Horowitz continues: “You can have a great product, but a compelling story puts the company into motion. If you don’t have a great story it’s hard to get people motivated to join you, to work on the product, and to get people to invest in the product.” A compelling story is not just a driver of marketing campaigns, but rather the engine underneath all successful companies. A core story motivates employees, defines company culture, and provides a vision to attract investors and define future product development. Woden has worked with over one hundred companies of all sizes and industries to craft these compelling narratives — and this guide will show you how you can do the same for your business.

Why Story?

Story is the emotion that makes what your company come to life in the eyes of your audience.

The terminology of storytelling has recently tipped into a marketing cliché. We’re all admonished to be storytellers, or to have a great story. The art of crafting a core narrative has fallen victim to the buzzword, and it has obscured the importance of the “why” in storytelling.

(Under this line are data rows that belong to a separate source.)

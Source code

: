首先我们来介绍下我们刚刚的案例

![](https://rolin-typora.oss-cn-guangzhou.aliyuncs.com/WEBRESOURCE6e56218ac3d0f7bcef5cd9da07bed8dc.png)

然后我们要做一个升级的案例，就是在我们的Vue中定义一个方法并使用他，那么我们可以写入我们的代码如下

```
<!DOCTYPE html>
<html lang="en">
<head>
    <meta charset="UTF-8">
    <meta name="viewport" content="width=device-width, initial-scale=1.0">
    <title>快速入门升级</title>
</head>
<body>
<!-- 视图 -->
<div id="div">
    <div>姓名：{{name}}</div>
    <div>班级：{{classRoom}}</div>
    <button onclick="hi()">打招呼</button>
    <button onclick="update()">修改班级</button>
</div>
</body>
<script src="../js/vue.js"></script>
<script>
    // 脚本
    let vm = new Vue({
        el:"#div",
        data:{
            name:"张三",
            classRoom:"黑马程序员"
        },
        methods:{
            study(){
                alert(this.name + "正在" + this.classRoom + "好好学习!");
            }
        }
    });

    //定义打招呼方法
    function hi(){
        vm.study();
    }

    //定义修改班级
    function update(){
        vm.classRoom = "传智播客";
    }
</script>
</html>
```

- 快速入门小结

Storytelling is more than just a sleek veneer on stale marketing and sales strategies. It’s an approach proven over millennia of human history that, thanks to modern technology, has become more relevant than ever.

Most people on the planet grew up during the broadcast era: a time when television, newspapers, mail and radio offered relatively few channels for communicating with mass audiences. This was the dominant method of communication during the 20th century, but the truth is it’s an aberration for most of human history. Stretch the timeline out long enough, and modern communication methods are dwarfed by the time periods when humans relied primarily on in-person communications.

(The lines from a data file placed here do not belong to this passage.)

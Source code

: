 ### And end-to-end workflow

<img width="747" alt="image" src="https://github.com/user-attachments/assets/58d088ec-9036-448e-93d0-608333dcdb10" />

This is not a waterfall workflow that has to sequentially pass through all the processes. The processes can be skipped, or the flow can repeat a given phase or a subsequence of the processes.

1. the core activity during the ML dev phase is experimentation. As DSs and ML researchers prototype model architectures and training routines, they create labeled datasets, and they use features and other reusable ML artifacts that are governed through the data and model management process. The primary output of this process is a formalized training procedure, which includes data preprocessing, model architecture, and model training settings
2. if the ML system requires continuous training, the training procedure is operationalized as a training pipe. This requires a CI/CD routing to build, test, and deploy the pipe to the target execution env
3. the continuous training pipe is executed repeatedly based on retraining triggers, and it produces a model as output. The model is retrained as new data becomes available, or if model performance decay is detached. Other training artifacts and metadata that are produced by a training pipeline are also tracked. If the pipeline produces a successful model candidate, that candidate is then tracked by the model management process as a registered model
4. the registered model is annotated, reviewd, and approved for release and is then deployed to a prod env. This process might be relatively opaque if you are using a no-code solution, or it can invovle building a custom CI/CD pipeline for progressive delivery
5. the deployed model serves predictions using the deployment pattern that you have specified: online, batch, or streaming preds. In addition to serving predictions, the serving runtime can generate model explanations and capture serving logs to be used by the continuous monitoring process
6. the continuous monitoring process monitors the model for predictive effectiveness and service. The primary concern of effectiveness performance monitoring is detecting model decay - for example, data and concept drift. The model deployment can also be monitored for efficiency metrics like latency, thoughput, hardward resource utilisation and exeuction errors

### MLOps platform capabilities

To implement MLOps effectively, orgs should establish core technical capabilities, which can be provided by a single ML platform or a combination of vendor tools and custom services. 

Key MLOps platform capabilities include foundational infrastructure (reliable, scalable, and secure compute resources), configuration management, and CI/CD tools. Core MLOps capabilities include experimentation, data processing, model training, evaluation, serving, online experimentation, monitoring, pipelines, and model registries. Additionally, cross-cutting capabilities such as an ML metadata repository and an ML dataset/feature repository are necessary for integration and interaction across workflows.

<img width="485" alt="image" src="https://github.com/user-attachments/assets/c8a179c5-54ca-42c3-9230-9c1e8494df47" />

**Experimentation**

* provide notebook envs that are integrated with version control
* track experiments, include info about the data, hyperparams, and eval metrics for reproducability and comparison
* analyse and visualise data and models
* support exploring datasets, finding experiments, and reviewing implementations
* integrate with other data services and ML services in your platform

For most of human history, we communicated through the oral tradition. A person shared something with another person, and if it was interesting enough, they passed it on to a third person. And if it wasn’t, the message died then and there. It was survival of the fittest for messages.

In this environment, there’s one type of information that passed along most effectively: stories. Stories are memorable because they are emotionally resonant, and easy to take ownership of. The storyteller adopts the story in their own image, modifying it slightly, and passing it on. Storytelling arose not as a form of entertainment, but rather as a mechanism for communicating deeply held truths across societies. We don’t tell stories because we want to — we tell stories because they are essential.

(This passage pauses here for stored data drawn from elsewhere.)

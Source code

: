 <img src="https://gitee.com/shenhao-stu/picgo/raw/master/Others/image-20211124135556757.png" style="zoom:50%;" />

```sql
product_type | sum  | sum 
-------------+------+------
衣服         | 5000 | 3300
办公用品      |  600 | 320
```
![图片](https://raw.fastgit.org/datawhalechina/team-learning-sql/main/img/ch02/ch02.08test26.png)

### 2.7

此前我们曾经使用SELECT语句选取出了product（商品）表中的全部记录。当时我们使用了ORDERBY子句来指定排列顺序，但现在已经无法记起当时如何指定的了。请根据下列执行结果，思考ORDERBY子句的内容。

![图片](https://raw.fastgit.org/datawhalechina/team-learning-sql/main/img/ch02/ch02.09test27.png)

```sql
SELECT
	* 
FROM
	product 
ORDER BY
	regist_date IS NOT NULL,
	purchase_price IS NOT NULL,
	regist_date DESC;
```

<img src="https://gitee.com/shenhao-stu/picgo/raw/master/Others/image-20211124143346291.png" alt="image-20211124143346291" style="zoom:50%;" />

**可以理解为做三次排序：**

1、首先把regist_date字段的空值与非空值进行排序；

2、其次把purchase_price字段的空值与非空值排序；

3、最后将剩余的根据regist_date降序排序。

The reason online social sharing, linking, and direct messaging so quickly became a core part of society is because it taps into an ancient need for humans to tell stories to each other, without an intermediary. After a brief period of time where the broadcast era subjected captive audiences to drivel like Cop Rock, the Internet has brought a rebirth of the oral tradition. People are once again passing on the information they see as most valuable, and discarding that which is not.

Brands who are looking to attract capital, customers, employees or evangelists need only look to the ancient form of the story to understand how best to engage audiences today. Due to the resurgence of the oral tradition, companies have more opportunities than ever to reach audiences with their core narratives, and fuel incredible growth. Capital, once needed for access to the broadcast markets, has been supplanted by narrative as the essential ingredient to connecting organizations with people, and fueling incredible growth.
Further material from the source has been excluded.